Nostalgia (and legacy) has almost everything to do with it. If most of the games being listed in this thread had been released in their original forms last week they'd be considered dated and mediocre - and that's after just a couple of decades. They may have been amazing games for their time and for quite a few years afterwards, but gaming is in its infancy and is such a technologically-driven field that all games inevitably date and the vast majority do so poorly. 

Hmm interesting, I can't say I agree with this. If this is the case I don't see how something like the SNES Classic can sell so well in 2018-2019 - it certainly can't be all people in their 30s buying it. Or the countless remasters being cranked out that often still sell well even when competing against the flashy modern games. You've also got tons of games even today which return to retro style graphics and gameplay and prove enduring and successful games. Games like Minecraft, Terraria, etc.

To me games are both art and entertainment - both of which transcend time if well-crafted enough, just like all other great forms of art and entertainment. I wouldn't look back at, say, Goodfellas, Godfather, Star Wars, or Citizen Kane is merely renowned to this day because of its "nostalgia" for people in their 60s-70s. Great art is great art. I wouldn't say J R.R. Tolkien's The Hobbit is only considered one of the great fantasy works because of nostalgia. 

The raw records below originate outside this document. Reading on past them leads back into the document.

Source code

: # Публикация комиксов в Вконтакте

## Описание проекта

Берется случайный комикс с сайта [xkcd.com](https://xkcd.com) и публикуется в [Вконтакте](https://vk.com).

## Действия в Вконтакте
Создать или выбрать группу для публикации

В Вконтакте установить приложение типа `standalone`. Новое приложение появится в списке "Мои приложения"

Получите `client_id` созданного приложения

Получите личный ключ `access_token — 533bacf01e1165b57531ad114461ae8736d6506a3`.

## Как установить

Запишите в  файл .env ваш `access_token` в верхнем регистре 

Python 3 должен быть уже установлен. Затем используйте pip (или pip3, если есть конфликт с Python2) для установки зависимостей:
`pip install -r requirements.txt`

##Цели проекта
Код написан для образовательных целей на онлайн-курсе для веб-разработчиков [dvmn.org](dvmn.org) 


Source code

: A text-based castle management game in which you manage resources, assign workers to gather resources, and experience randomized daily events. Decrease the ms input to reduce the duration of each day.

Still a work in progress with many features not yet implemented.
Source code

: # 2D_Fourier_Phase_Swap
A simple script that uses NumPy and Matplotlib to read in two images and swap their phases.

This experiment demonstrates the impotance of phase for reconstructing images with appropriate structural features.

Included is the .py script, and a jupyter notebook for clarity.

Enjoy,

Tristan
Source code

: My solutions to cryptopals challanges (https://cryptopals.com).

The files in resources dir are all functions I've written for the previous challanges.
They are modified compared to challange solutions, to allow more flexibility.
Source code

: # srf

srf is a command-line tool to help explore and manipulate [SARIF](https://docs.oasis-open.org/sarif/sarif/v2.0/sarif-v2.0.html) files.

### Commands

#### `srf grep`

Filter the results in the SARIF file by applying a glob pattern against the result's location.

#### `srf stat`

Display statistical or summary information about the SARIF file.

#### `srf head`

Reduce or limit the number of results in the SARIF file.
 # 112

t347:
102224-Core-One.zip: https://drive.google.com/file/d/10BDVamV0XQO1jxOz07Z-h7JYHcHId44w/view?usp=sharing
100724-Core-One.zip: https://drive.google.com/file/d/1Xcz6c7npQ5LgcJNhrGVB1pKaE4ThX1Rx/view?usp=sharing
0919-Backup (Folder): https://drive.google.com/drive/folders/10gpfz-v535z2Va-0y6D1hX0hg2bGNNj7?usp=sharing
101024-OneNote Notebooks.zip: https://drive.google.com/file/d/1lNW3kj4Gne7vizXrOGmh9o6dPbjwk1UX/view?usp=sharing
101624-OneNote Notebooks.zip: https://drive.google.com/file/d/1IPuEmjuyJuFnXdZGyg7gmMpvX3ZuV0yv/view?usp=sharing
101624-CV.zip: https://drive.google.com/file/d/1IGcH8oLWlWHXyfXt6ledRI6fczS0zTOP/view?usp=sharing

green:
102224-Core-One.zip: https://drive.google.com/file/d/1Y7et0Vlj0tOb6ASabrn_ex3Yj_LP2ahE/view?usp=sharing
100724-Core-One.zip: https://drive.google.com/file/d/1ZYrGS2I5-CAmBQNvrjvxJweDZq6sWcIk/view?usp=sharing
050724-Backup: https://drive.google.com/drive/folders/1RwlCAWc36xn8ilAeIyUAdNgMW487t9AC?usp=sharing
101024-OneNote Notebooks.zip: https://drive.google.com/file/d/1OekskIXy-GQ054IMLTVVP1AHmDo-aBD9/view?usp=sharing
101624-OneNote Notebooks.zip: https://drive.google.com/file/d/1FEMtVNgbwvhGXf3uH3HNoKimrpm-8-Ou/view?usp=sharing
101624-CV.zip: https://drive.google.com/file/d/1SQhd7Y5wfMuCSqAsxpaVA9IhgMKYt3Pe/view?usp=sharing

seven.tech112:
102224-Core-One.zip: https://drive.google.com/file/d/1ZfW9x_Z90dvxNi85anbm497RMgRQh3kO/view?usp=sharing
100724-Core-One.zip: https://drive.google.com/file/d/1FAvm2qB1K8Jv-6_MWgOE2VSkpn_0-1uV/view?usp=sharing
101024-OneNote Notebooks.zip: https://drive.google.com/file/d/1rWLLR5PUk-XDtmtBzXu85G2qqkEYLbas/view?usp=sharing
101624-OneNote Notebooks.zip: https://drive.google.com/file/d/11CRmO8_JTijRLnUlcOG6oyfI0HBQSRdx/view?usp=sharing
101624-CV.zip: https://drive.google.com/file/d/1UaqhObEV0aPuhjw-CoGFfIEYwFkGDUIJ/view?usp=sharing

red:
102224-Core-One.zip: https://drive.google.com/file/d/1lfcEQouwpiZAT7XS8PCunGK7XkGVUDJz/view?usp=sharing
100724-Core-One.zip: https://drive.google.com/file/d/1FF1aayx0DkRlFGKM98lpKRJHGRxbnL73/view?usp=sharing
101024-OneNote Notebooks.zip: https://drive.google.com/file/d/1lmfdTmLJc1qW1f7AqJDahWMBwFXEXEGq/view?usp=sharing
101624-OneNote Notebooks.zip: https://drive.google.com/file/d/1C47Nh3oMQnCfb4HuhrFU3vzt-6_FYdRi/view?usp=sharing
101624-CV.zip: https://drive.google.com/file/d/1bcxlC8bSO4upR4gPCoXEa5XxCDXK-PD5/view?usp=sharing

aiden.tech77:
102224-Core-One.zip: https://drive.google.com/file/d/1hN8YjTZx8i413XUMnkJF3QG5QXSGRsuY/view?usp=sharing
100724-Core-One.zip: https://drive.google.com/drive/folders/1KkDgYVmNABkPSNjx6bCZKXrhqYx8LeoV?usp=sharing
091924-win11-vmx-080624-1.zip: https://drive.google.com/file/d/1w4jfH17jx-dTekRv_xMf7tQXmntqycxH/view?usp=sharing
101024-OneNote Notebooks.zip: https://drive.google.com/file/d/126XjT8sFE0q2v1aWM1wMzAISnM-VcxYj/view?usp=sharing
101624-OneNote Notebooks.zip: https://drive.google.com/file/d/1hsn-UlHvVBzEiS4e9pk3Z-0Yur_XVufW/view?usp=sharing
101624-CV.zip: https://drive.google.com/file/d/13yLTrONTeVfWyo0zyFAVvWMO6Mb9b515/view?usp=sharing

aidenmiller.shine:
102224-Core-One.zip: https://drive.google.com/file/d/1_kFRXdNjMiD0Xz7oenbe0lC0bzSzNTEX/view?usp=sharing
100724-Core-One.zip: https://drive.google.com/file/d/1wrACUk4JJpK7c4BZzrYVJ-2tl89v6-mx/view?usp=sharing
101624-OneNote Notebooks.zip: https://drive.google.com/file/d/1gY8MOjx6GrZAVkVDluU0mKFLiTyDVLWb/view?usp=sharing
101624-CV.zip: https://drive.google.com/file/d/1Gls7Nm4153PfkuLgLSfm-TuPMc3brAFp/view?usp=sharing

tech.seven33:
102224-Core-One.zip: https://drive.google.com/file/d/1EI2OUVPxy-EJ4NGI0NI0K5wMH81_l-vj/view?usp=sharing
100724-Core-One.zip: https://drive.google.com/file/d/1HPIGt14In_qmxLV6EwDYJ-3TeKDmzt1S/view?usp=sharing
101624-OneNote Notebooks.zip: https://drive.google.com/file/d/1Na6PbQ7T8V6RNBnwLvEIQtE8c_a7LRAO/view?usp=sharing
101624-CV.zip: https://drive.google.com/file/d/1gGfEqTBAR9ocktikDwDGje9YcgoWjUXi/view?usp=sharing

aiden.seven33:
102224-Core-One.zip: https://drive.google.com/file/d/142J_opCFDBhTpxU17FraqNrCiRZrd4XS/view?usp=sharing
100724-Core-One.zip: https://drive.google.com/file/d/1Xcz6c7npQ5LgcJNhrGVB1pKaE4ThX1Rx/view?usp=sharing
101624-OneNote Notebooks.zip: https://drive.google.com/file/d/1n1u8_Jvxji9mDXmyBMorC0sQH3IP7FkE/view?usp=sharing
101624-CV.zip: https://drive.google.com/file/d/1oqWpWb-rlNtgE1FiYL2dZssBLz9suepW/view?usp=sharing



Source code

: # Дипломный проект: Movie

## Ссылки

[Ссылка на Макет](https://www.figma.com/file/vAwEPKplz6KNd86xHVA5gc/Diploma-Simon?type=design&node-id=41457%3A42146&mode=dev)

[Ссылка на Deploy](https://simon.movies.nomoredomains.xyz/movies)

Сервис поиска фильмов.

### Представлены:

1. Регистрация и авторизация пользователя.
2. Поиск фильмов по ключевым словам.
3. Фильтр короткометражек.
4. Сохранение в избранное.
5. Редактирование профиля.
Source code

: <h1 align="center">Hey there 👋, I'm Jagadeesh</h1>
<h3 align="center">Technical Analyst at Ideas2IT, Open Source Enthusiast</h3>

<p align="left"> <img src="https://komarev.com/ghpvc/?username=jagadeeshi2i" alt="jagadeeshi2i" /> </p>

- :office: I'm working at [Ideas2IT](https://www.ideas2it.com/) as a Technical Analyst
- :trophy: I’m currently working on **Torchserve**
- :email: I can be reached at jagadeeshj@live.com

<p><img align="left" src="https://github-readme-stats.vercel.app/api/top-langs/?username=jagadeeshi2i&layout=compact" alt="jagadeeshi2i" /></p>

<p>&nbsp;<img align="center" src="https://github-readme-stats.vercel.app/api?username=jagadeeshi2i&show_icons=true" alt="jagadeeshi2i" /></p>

I can only speak for myself of course, but I can certainly go back and play Eternal Darkness, Halo, or Monkey Ball and enjoy the hell out of it, and ironically far more than certain games that come out today. It's true some games do age better than others but this is true with all forms of art/entertainment.

I suppose you could argue the tech element in gaming is a major factor moreso than in other mediums but for me it's still only a vehicle in telling the story and the foundation for the experience. It always takes a backseat for the gameplay/narrative/overall craftsmanship.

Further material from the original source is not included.